- **WHAT TO DO**
Report back every line from the entries below in which the word "code" occurs.

- **RECORDS TO USE**
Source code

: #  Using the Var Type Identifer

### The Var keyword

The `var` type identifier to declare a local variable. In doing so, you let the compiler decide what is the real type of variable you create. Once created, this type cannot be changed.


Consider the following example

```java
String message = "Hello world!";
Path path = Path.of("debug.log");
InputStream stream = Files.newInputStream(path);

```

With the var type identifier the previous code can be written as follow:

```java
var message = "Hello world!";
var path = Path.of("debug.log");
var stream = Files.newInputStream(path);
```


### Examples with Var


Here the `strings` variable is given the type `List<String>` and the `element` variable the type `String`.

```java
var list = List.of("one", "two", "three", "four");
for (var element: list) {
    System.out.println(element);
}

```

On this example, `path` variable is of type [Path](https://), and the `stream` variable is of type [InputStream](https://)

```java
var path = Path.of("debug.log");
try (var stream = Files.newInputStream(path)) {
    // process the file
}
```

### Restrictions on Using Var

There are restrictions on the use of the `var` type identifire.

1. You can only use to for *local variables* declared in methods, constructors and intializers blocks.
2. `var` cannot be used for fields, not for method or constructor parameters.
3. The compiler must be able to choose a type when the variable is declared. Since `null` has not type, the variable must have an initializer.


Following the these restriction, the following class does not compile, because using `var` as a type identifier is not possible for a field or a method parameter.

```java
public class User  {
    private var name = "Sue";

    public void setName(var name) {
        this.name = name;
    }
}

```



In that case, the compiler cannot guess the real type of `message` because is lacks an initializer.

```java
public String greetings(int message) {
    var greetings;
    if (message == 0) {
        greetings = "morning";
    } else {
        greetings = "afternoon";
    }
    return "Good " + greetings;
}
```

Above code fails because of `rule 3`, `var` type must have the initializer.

- **RESULT OF THE EXERCISE**
Source code
With the var type identifier the previous code can be written as follow:
Above code fails because of `rule 3`, `var` type must have the initializer.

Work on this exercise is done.